BGer H 155/2003
 
BGer H 155/2003 vom 25.08.2003
Eidgenössisches Versicherungsgericht
Tribunale federale delle assicurazioni
Tribunal federal d'assicuranzas
Sozialversicherungsabteilung
des Bundesgerichts
Prozess
{T 7}
H 155/03
Urteil vom 25. August 2003
I. Kammer
Besetzung
Präsident Schön, Bundesrichter Borella, Meyer, Ursprung und Kernen; Gerichtsschreiber Nussbaumer
Parteien
Ausgleichskasse des Kantons Zug, Baarerstrasse 11, 6300 Zug, Beschwerdeführerin,
gegen
S.________, Beschwerdegegner, vertreten durch Rechtsanwalt Dr. Marcel Bühler, Zollikerstrasse 141, 8008 Zürich
Vorinstanz
Verwaltungsgericht des Kantons Zug, Zug
(Entscheid vom 27. März 2003)
Sachverhalt:
A.
Mit Verfügung vom 16. Januar 2002 verpflichtete die Ausgleichskasse des Kantons Zug S.________ als ehemaligen einzigen Verwaltungsrat der am 6. Oktober 2000 in Konkurs gefallenen Firma X.________AG mit Sitz in Y.________ zur Leistung von Schadenersatz in Höhe von Fr. 16'170.10 für entgangene paritätische Sozialversicherungsbeiträge. Mit Schreiben vom 1. Februar 2002 zeigte der Rechtsvertreter von S.________ der Ausgleichskasse die Vertretung an und ersuchte um Zustellung der Akten. Überdies teilte er mit, er sei der Ansicht, die Schadenersatzverfügung sei zu Unrecht ergangen, da der Hauptverantwortliche in dieser Angelegenheit nicht sein Klient, sondern eine Drittperson sei, und da die einjährige Verwirkungsfrist längst abgelaufen sei. Am 5. Februar 2002 stellte die Ausgleichskasse dem Rechtsvertreter die gewünschten Akten zu. Mit Eingabe vom 12. Februar 2002 liess S.________ die Aufhebung der Schadenersatzverfügung beantragen. Am 18. Februar 2002 reichte sein Rechtsvertreter weitere Unterlagen ein.
B.
Am 8. März 2002 reichte die Ausgleichskasse Klage mit dem Antrag ein, S.________ sei zu Schadenersatz in verfügtem Umfang zu verpflichten. Mit Entscheid vom 27. März 2003 trat das Verwaltungsgericht des Kantons Zug auf die Klage nicht ein.
C.
Die Ausgleichskasse führt Verwaltungsgerichtsbeschwerde unter Erneuerung des vorinstanzlich gestellten Antrages. Eventuell sei die Sache unter Aufhebung des angefochtenen Entscheides zur materiellen Behandlung an das kantonale Gericht zurückzuweisen.

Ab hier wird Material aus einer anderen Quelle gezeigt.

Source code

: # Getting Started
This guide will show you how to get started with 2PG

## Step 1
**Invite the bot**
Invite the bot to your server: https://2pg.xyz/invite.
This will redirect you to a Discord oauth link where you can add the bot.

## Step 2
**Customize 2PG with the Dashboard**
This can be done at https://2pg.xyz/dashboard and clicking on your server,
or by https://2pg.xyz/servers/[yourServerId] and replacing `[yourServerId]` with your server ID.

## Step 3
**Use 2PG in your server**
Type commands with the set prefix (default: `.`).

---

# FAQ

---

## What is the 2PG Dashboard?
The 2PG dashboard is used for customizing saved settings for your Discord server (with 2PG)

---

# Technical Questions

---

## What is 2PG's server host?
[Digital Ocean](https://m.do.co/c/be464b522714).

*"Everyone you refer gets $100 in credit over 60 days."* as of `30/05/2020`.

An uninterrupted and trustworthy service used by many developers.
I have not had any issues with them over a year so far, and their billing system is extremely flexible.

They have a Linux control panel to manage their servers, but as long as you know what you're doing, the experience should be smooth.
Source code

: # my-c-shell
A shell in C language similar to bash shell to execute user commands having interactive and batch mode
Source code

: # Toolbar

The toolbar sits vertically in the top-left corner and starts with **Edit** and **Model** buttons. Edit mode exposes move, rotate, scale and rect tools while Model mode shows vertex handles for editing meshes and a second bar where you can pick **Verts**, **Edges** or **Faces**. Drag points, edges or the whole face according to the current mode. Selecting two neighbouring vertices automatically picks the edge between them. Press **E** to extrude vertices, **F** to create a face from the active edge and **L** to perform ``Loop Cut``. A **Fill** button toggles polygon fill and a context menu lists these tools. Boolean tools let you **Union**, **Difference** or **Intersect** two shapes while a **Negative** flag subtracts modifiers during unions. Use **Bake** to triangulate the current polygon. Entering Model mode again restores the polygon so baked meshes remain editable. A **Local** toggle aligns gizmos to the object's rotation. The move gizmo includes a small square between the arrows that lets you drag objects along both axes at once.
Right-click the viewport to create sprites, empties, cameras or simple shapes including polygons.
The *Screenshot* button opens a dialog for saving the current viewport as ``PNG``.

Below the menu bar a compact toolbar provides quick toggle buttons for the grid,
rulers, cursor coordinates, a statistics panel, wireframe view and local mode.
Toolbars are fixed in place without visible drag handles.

S.________ und das kantonale Gericht schliessen auf Abweisung der Verwaltungsgerichtsbeschwerde. Das Bundesamt für Sozialversicherung verzichtet auf eine Vernehmlassung.
Das Eidg. Versicherungsgericht zieht in Erwägung:
1.
Auf die Verwaltungsgerichtsbeschwerde kann nur so weit eingetreten werden, als die Schadenersatzforderung kraft Bundesrechts streitig ist. Im vorliegenden Verfahren ist deshalb auf die Verwaltungsgerichtsbeschwerde in dem Umfang nicht einzutreten, als sie sich gegen die Schadenersatzforderung für entgangene Beiträge an die kantonale Familienausgleichskasse richtet (vgl. BGE 124 V 146 Erw. 1 mit Hinweis).
2.
Da es sich bei der angefochtenen Verfügung nicht um die Bewilligung oder Verweigerung von Versicherungsleistungen handelt, hat das Eidgenössische Versicherungsgericht nur zu prüfen, ob das vorinstanzliche Gericht Bundesrecht verletzt hat, einschliesslich Überschreitung oder Missbrauch des Ermessens, oder ob der rechtserhebliche Sachverhalt offensichtlich unrichtig, unvollständig oder unter Verletzung wesentlicher Verfahrensbestimmungen festgestellt worden ist (Art. 132 in Verbindung mit Art. 104 lit. a und b sowie Art. 105 Abs. 2 OG).
3.
3.1 Am 1. Januar 2003 ist das Bundesgesetz über den Allgemeinen Teil des Sozialversicherungsrechts (ATSG) vom 6. Oktober 2000 in Kraft getreten. Mit ihm sind zahlreiche Bestimmungen im AHV-Recht, insbesondere auch hinsichtlich der Arbeitgeberhaftung nach Art. 52 AHVG geändert sowie Art. 81 und 82 AHVV aufgehoben worden. Weil in zeitlicher Hinsicht grundsätzlich diejenigen Rechtssätze massgebend sind, die bei der Erfüllung des zu Rechtsfolgen führenden Tatbestandes Geltung haben (BGE 127 V 467 Erw. 1, 126 V 166 Erw. 4b), kommen im vorliegenden Fall jedoch die bis zum 31. Dezember 2002 geltenden Bestimmungen zur Anwendung. Dies trifft umso mehr zu, als es zu beurteilen gilt, ob die Schadenersatzklage vom 8. März 2002 rechtzeitig erfolgt ist.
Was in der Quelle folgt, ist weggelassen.